Source texts of formatted documents
++++++
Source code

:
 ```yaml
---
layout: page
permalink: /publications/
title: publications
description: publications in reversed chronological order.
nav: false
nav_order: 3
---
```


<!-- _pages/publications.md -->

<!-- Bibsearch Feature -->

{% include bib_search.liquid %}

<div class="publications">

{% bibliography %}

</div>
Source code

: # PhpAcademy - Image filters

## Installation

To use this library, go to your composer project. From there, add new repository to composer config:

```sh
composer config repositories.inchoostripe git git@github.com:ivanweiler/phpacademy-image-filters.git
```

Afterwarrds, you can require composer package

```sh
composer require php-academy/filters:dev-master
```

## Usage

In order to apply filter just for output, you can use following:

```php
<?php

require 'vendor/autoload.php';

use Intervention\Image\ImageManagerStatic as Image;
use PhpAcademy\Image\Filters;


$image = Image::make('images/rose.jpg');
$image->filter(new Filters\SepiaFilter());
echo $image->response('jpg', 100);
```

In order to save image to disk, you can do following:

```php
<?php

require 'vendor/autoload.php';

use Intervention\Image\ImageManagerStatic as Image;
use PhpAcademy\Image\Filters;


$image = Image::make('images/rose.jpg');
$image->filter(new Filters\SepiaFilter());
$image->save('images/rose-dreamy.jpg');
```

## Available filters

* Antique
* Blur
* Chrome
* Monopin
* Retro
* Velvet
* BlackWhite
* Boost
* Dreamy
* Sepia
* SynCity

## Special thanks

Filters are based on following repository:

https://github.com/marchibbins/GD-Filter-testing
++++++
(Exercise directions) The lines in the entries above that carry the word "composer" must be copied.

(Response)
To use this library, go to your composer project. From there, add new repository to composer config:
composer config repositories.inchoostripe git git@github.com:ivanweiler/phpacademy-image-filters.git
Afterwarrds, you can require composer package
composer require php-academy/filters:dev-master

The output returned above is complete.